Please retype the entries below exactly as they are written.

*** PROVIDED INFORMATION ***

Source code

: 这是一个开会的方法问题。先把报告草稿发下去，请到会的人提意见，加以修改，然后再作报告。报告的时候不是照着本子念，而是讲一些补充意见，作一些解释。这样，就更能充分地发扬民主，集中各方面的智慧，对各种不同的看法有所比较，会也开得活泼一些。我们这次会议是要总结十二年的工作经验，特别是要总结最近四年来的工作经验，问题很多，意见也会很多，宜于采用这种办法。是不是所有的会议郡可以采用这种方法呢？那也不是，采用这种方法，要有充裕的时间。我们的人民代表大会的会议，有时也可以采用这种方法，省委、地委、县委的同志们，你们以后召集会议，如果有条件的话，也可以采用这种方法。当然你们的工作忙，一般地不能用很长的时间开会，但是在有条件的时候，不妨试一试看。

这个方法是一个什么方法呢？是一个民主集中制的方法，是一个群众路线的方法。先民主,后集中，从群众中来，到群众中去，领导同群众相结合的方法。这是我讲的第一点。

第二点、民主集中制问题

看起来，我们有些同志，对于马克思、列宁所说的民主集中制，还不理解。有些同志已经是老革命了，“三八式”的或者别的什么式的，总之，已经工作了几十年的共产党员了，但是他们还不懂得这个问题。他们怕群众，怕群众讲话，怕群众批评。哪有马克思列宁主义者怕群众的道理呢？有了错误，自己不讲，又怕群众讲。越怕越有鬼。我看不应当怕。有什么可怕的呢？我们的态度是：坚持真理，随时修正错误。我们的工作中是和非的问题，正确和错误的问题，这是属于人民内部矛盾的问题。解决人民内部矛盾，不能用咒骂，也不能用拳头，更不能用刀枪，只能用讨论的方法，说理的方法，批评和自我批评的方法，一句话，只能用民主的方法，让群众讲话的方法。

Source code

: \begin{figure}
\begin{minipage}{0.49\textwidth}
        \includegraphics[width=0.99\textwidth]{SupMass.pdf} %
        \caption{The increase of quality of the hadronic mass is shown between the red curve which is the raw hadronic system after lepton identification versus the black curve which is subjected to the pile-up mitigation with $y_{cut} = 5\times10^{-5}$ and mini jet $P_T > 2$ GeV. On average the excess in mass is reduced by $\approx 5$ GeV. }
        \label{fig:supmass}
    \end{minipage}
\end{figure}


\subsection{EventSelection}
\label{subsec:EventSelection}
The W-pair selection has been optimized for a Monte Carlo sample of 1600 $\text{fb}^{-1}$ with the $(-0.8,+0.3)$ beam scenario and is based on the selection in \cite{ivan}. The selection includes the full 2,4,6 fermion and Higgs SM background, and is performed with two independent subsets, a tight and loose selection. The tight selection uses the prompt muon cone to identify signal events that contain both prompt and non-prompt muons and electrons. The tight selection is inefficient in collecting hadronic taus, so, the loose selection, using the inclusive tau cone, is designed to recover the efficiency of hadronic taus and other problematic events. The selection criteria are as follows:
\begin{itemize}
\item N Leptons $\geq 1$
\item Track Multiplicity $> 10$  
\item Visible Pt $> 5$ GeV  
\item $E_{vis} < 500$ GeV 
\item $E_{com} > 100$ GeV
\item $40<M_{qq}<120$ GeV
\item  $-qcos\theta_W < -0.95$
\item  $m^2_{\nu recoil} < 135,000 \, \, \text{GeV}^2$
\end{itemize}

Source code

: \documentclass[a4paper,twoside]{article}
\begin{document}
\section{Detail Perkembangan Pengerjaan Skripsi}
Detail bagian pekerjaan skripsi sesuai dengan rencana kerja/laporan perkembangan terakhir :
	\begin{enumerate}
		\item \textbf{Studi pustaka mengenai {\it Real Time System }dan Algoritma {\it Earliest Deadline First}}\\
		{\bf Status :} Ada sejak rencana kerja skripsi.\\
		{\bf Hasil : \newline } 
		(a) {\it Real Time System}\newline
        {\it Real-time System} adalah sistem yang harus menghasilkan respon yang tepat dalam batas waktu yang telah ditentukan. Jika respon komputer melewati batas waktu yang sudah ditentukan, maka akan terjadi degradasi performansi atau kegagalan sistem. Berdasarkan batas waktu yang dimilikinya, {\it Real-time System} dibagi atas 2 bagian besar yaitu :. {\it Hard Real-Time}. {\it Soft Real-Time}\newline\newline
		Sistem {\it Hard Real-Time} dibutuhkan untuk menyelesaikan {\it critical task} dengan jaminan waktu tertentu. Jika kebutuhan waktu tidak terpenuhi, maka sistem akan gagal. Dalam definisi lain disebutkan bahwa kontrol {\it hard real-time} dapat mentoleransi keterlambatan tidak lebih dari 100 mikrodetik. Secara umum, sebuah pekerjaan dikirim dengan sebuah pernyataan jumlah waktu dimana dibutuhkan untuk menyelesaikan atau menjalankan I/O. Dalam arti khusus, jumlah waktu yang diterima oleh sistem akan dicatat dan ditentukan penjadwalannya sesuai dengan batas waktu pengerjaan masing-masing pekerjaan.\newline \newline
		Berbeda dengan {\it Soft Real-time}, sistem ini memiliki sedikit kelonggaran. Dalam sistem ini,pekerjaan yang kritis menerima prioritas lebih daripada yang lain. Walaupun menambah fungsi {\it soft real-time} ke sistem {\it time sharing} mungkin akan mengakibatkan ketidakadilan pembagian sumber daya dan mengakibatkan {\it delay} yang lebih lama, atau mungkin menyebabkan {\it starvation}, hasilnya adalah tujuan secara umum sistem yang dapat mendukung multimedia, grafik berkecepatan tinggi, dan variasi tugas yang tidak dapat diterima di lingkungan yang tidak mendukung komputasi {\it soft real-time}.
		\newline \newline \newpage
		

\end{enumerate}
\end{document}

*** End of PROVIDED INFORMATION ***

**FINISHED TASK:**
Source code

: 这是一个开会的方法问题。先把报告草稿发下去，请到会的人提意见，加以修改，然后再作报告。报告的时候不是照着本子念，而是讲一些补充意见，作一些解释。这样，就更能充分地发扬民主，集中各方面的智慧，对各种不同的看法有所比较，会也开得活泼一些。我们这次会议是要总结十二年的工作经验，特别是要总结最近四年来的工作经验，问题很多，意见也会很多，宜于采用这种办法。是不是所有的会议郡可以采用这种方法呢？那也不是，采用这种方法，要有充裕的时间。我们的人民代表大会的会议，有时也可以采用这种方法，省委、地委、县委的同志们，你们以后召集会议，如果有条件的话，也可以采用这种方法。当然你们的工作忙，一般地不能用很长的时间开会，但是在有条件的时候，不妨试一试看。

这个方法是一个什么方法呢？是一个民主集中制的方法，是一个群众路线的方法。先民主,后集中，从群众中来，到群众中去，领导同群众相结合的方法。这是我讲的第一点。

第二点、民主集中制问题

看起来，我们有些同志，对于马克思、列宁所说的民主集中制，还不理解。有些同志已经是老革命了，“三八式”的或者别的什么式的，总之，已经工作了几十年的共产党员了，但是他们还不懂得这个问题。他们怕群众，怕群众讲话，怕群众批评。哪有马克思列宁主义者怕群众的道理呢？有了错误，自己不讲，又怕群众讲。越怕越有鬼。我看不应当怕。有什么可怕的呢？我们的态度是：坚持真理，随时修正错误。我们的工作中是和非的问题，正确和错误的问题，这是属于人民内部矛盾的问题。解决人民内部矛盾，不能用咒骂，也不能用拳头，更不能用刀枪，只能用讨论的方法，说理的方法，批评和自我批评的方法，一句话，只能用民主的方法，让群众讲话的方法。

Source code

: \begin{figure}
\begin{minipage}{0.49\textwidth}
        \includegraphics[width=0.99\textwidth]{SupMass.pdf} %
        \caption{The increase of quality of the hadronic mass is shown between the red curve which is the raw hadronic system after lepton identification versus the black curve which is subjected to the pile-up mitigation with $y_{cut} = 5\times10^{-5}$ and mini jet $P_T > 2$ GeV. On average the excess in mass is reduced by $\approx 5$ GeV. }
        \label{fig:supmass}
    \end{minipage}
\end{figure}


\subsection{EventSelection}
\label{subsec:EventSelection}
The W-pair selection has been optimized for a Monte Carlo sample of 1600 $\text{fb}^{-1}$ with the $(-0.8,+0.3)$ beam scenario and is based on the selection in \cite{ivan}. The selection includes the full 2,4,6 fermion and Higgs SM background, and is performed with two independent subsets, a tight and loose selection. The tight selection uses the prompt muon cone to identify signal events that contain both prompt and non-prompt muons and electrons. The tight selection is inefficient in collecting hadronic taus, so, the loose selection, using the inclusive tau cone, is designed to recover the efficiency of hadronic taus and other problematic events. The selection criteria are as follows:
\begin{itemize}
\item N Leptons $\geq 1$
\item Track Multiplicity $> 10$  
\item Visible Pt $> 5$ GeV  
\item $E_{vis} < 500$ GeV 
\item $E_{com} > 100$ GeV
\item $40<M_{qq}<120$ GeV
\item  $-qcos\theta_W < -0.95$
\item  $m^2_{\nu recoil} < 135,000 \, \, \text{GeV}^2$
\end{itemize}

Source code

: \documentclass[a4paper,twoside]{article}
\begin{document}
\section{Detail Perkembangan Pengerjaan Skripsi}
Detail bagian pekerjaan skripsi sesuai dengan rencana kerja/laporan perkembangan terakhir :
	\begin{enumerate}
		\item \textbf{Studi pustaka mengenai {\it Real Time System }dan Algoritma {\it Earliest Deadline First}}\\
		{\bf Status :} Ada sejak rencana kerja skripsi.\\
		{\bf Hasil : \newline } 
		(a) {\it Real Time System}\newline
        {\it Real-time System} adalah sistem yang harus menghasilkan respon yang tepat dalam batas waktu yang telah ditentukan. Jika respon komputer melewati batas waktu yang sudah ditentukan, maka akan terjadi degradasi performansi atau kegagalan sistem. Berdasarkan batas waktu yang dimilikinya, {\it Real-time System} dibagi atas 2 bagian besar yaitu :. {\it Hard Real-Time}. {\it Soft Real-Time}\newline\newline
		Sistem {\it Hard Real-Time} dibutuhkan untuk menyelesaikan {\it critical task} dengan jaminan waktu tertentu. Jika kebutuhan waktu tidak terpenuhi, maka sistem akan gagal. Dalam definisi lain disebutkan bahwa kontrol {\it hard real-time} dapat mentoleransi keterlambatan tidak lebih dari 100 mikrodetik. Secara umum, sebuah pekerjaan dikirim dengan sebuah pernyataan jumlah waktu dimana dibutuhkan untuk menyelesaikan atau menjalankan I/O. Dalam arti khusus, jumlah waktu yang diterima oleh sistem akan dicatat dan ditentukan penjadwalannya sesuai dengan batas waktu pengerjaan masing-masing pekerjaan.\newline \newline
		Berbeda dengan {\it Soft Real-time}, sistem ini memiliki sedikit kelonggaran. Dalam sistem ini,pekerjaan yang kritis menerima prioritas lebih daripada yang lain. Walaupun menambah fungsi {\it soft real-time} ke sistem {\it time sharing} mungkin akan mengakibatkan ketidakadilan pembagian sumber daya dan mengakibatkan {\it delay} yang lebih lama, atau mungkin menyebabkan {\it starvation}, hasilnya adalah tujuan secara umum sistem yang dapat mendukung multimedia, grafik berkecepatan tinggi, dan variasi tugas yang tidak dapat diterima di lingkungan yang tidak mendukung komputasi {\it soft real-time}.
		\newline \newline \newpage
		

\end{enumerate}
\end{document}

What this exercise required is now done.